For Switzerland to become CO₂-neutral by 2050, transport, heat supply and industry must be largely electrified. Today’s electricity demand of 56 terawatt hours will increase to around 75 TWh by 2050. At the same time, 23 TWh will come from nuclear energy. The necessary reorganisation of the energy system is far-reaching in technical, economic and social terms.
Massive expansion of renewable energy
According to the EDGE report, around 60 % of electricity must be covered by new renewable energies by 2050, specifically 45 TWh per year. This would be possible with 28 TWh from photovoltaics, 13 TWh from wind power and 4 TWh from biomass. To achieve this, photovoltaic capacity would have to be quadrupled to 26.8 GW. Wind power would need to be expanded 80-fold to 8.4 GW, especially for winter operation. According to the researchers, this is hardly realisable without strong subsidies.
Limiting electricity imports makes the system more expensive
The new Electricity Act limits net electricity imports in winter to 5 TWh. In order to meet this target, an additional 80 % more wind power, 11 % more gas capacity and 10 % more solar capacity would be required. This would increase electricity generation costs by 20 % and electricity prices could more than double.
Europe remains decisive
If European electricity trading were to be severely restricted, e.g. through a 70 % reduction in cross-border grid capacities, Switzerland would have to expand wind power by a further 20 %. Supply costs would rise by an additional 8 %. A survey by the EDGE consortium shows the conflicting priorities. 60 % of the population would like to cooperate with Europe, while at the same time 70 % want energy independence and favour domestic energy sources.
Investments flow abroad
Another study shows that more than half of the annual investments made by Swiss energy suppliers in large-scale renewable energy projects are channelled mainly to Germany, France and Italy. Only 1 % of these funds are invested in Switzerland. There is a lack of suitable projects or framework conditions in Switzerland. This means that Switzerland is often financing the energy transition indirectly, but not at home.
Net zero has its price
The cost of living could rise between 2020 and 2050, for example due to CO₂ taxes, emissions trading or higher production costs. The annual consumption loss of a household could be 0.63-0.75 %, depending on the global climate protection pathway. Without offsetting options abroad, the costs could rise to up to 1%. In the long term, however, this would be more favourable than the consequences of unchecked climate change.

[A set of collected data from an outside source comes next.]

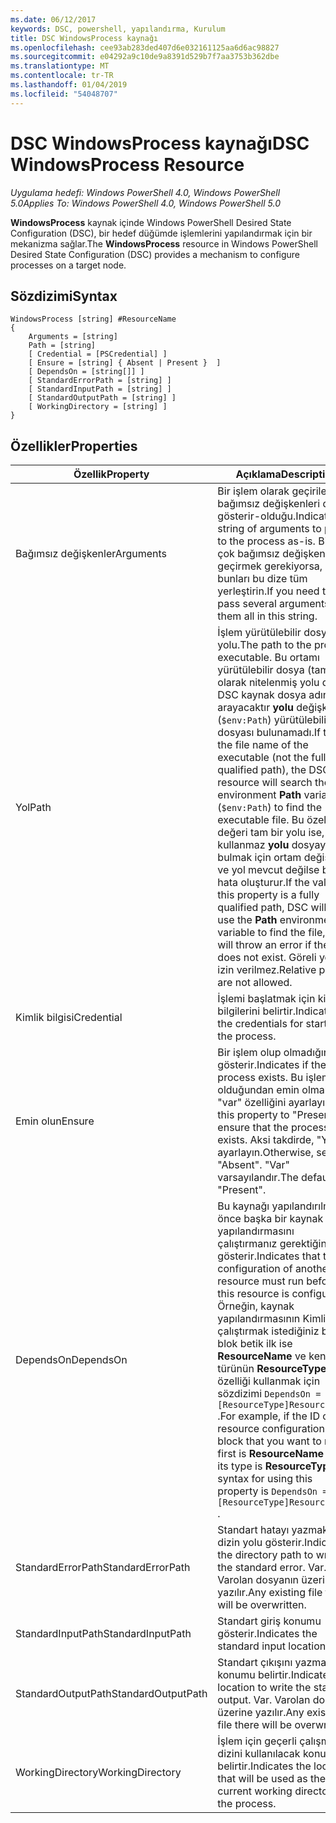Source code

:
 ```yaml
---
ms.date: 06/12/2017
keywords: DSC, powershell, yapılandırma, Kurulum
title: DSC WindowsProcess kaynağı
ms.openlocfilehash: cee93ab283ded407d6e032161125aa6d6ac98827
ms.sourcegitcommit: e04292a9c10de9a8391d529b7f7aa3753b362dbe
ms.translationtype: MT
ms.contentlocale: tr-TR
ms.lasthandoff: 01/04/2019
ms.locfileid: "54048707"
---
```

# <a name="dsc-windowsprocess-resource"></a><span data-ttu-id="addb7-103">DSC WindowsProcess kaynağı</span><span class="sxs-lookup"><span data-stu-id="addb7-103">DSC WindowsProcess Resource</span></span>

<span data-ttu-id="addb7-104">_Uygulama hedefi: Windows PowerShell 4.0, Windows PowerShell 5.0_</span><span class="sxs-lookup"><span data-stu-id="addb7-104">_Applies To: Windows PowerShell 4.0, Windows PowerShell 5.0_</span></span>

<span data-ttu-id="addb7-105">**WindowsProcess** kaynak içinde Windows PowerShell Desired State Configuration (DSC), bir hedef düğümde işlemlerini yapılandırmak için bir mekanizma sağlar.</span><span class="sxs-lookup"><span data-stu-id="addb7-105">The **WindowsProcess** resource in Windows PowerShell Desired State Configuration (DSC) provides a mechanism to configure processes on a target node.</span></span>

## <a name="syntax"></a><span data-ttu-id="addb7-106">Sözdizimi</span><span class="sxs-lookup"><span data-stu-id="addb7-106">Syntax</span></span>

```
WindowsProcess [string] #ResourceName
{
    Arguments = [string]
    Path = [string]
    [ Credential = [PSCredential] ]
    [ Ensure = [string] { Absent | Present }  ]
    [ DependsOn = [string[]] ]
    [ StandardErrorPath = [string] ]
    [ StandardInputPath = [string] ]
    [ StandardOutputPath = [string] ]
    [ WorkingDirectory = [string] ]
}
```

## <a name="properties"></a><span data-ttu-id="addb7-107">Özellikler</span><span class="sxs-lookup"><span data-stu-id="addb7-107">Properties</span></span>

| <span data-ttu-id="addb7-108">Özellik</span><span class="sxs-lookup"><span data-stu-id="addb7-108">Property</span></span> | <span data-ttu-id="addb7-109">Açıklama</span><span class="sxs-lookup"><span data-stu-id="addb7-109">Description</span></span> |
| --- | --- |
| <span data-ttu-id="addb7-110">Bağımsız değişkenler</span><span class="sxs-lookup"><span data-stu-id="addb7-110">Arguments</span></span>| <span data-ttu-id="addb7-111">Bir işlem olarak geçirilecek bağımsız değişkenleri dizisini gösterir-olduğu.</span><span class="sxs-lookup"><span data-stu-id="addb7-111">Indicates a string of arguments to pass to the process as-is.</span></span> <span data-ttu-id="addb7-112">Birden çok bağımsız değişkenleri geçirmek gerekiyorsa, bunları bu dize tüm yerleştirin.</span><span class="sxs-lookup"><span data-stu-id="addb7-112">If you need to pass several arguments, put them all in this string.</span></span>|
| <span data-ttu-id="addb7-113">Yol</span><span class="sxs-lookup"><span data-stu-id="addb7-113">Path</span></span>| <span data-ttu-id="addb7-114">İşlem yürütülebilir dosyası yolu.</span><span class="sxs-lookup"><span data-stu-id="addb7-114">The path to the process executable.</span></span> <span data-ttu-id="addb7-115">Bu ortamı yürütülebilir dosya (tam olarak nitelenmiş yolu değil) DSC kaynak dosya adını arayacaktır **yolu** değişkeni (`$env:Path`) yürütülebilir dosyası bulunamadı.</span><span class="sxs-lookup"><span data-stu-id="addb7-115">If this the file name of the executable (not the fully qualified path), the DSC resource will search the environment **Path** variable (`$env:Path`) to find the executable file.</span></span> <span data-ttu-id="addb7-116">Bu özelliğin değeri tam bir yolu ise, DSC kullanmaz **yolu** dosyayı bulmak için ortam değişkeni ve yol mevcut değilse bir hata oluşturur.</span><span class="sxs-lookup"><span data-stu-id="addb7-116">If the value of this property is a fully qualified path, DSC will not use the **Path** environment variable to find the file, and will throw an error if the path does not exist.</span></span> <span data-ttu-id="addb7-117">Göreli yollar izin verilmez.</span><span class="sxs-lookup"><span data-stu-id="addb7-117">Relative paths are not allowed.</span></span>|
| <span data-ttu-id="addb7-118">Kimlik bilgisi</span><span class="sxs-lookup"><span data-stu-id="addb7-118">Credential</span></span>| <span data-ttu-id="addb7-119">İşlemi başlatmak için kimlik bilgilerini belirtir.</span><span class="sxs-lookup"><span data-stu-id="addb7-119">Indicates the credentials for starting the process.</span></span>|
| <span data-ttu-id="addb7-120">Emin olun</span><span class="sxs-lookup"><span data-stu-id="addb7-120">Ensure</span></span>| <span data-ttu-id="addb7-121">Bir işlem olup olmadığını gösterir.</span><span class="sxs-lookup"><span data-stu-id="addb7-121">Indicates if the process exists.</span></span> <span data-ttu-id="addb7-122">Bu işlem var olduğundan emin olmak için "var" özelliğini ayarlayın.</span><span class="sxs-lookup"><span data-stu-id="addb7-122">Set this property to "Present" to ensure that the process exists.</span></span> <span data-ttu-id="addb7-123">Aksi takdirde, "Yok" ayarlayın.</span><span class="sxs-lookup"><span data-stu-id="addb7-123">Otherwise, set it to "Absent".</span></span> <span data-ttu-id="addb7-124">"Var" varsayılandır.</span><span class="sxs-lookup"><span data-stu-id="addb7-124">The default is "Present".</span></span>|
| <span data-ttu-id="addb7-125">DependsOn</span><span class="sxs-lookup"><span data-stu-id="addb7-125">DependsOn</span></span> | <span data-ttu-id="addb7-126">Bu kaynağı yapılandırılmadan önce başka bir kaynak yapılandırmasını çalıştırmanız gerektiğini gösterir.</span><span class="sxs-lookup"><span data-stu-id="addb7-126">Indicates that the configuration of another resource must run before this resource is configured.</span></span> <span data-ttu-id="addb7-127">Örneğin, kaynak yapılandırmasının Kimliğini çalıştırmak istediğiniz bir blok betik ilk ise **ResourceName** ve kendi türünün **ResourceType**, bu özelliği kullanmak için sözdizimi `DependsOn = "[ResourceType]ResourceName"` .</span><span class="sxs-lookup"><span data-stu-id="addb7-127">For example, if the ID of the resource configuration script block that you want to run first is **ResourceName** and its type is **ResourceType**, the syntax for using this property is `DependsOn = "[ResourceType]ResourceName"` .</span></span>|
| <span data-ttu-id="addb7-128">StandardErrorPath</span><span class="sxs-lookup"><span data-stu-id="addb7-128">StandardErrorPath</span></span>| <span data-ttu-id="addb7-129">Standart hatayı yazmak için dizin yolu gösterir.</span><span class="sxs-lookup"><span data-stu-id="addb7-129">Indicates the directory path to write the standard error.</span></span> <span data-ttu-id="addb7-130">Var. Varolan dosyanın üzerine yazılır.</span><span class="sxs-lookup"><span data-stu-id="addb7-130">Any existing file there will be overwritten.</span></span>|
| <span data-ttu-id="addb7-131">StandardInputPath</span><span class="sxs-lookup"><span data-stu-id="addb7-131">StandardInputPath</span></span>| <span data-ttu-id="addb7-132">Standart giriş konumu gösterir.</span><span class="sxs-lookup"><span data-stu-id="addb7-132">Indicates the standard input location.</span></span>|
| <span data-ttu-id="addb7-133">StandardOutputPath</span><span class="sxs-lookup"><span data-stu-id="addb7-133">StandardOutputPath</span></span>| <span data-ttu-id="addb7-134">Standart çıkışını yazmak için konumu belirtir.</span><span class="sxs-lookup"><span data-stu-id="addb7-134">Indicates the location to write the standard output.</span></span> <span data-ttu-id="addb7-135">Var. Varolan dosyanın üzerine yazılır.</span><span class="sxs-lookup"><span data-stu-id="addb7-135">Any existing file there will be overwritten.</span></span>|
| <span data-ttu-id="addb7-136">WorkingDirectory</span><span class="sxs-lookup"><span data-stu-id="addb7-136">WorkingDirectory</span></span>| <span data-ttu-id="addb7-137">İşlem için geçerli çalışma dizini kullanılacak konumu belirtir.</span><span class="sxs-lookup"><span data-stu-id="addb7-137">Indicates the location that will be used as the current working directory for the process.</span></span>|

The energy transition is feasible and challenging
A CO₂-neutral electricity supply by 2050 is technically possible if photovoltaics and wind power are massively expanded, imports are used intelligently and investments are channelled in a targeted manner. Access to the European electricity market remains crucial. At the same time, we need broad social support and an understanding that inaction will be more expensive than a bold transformation.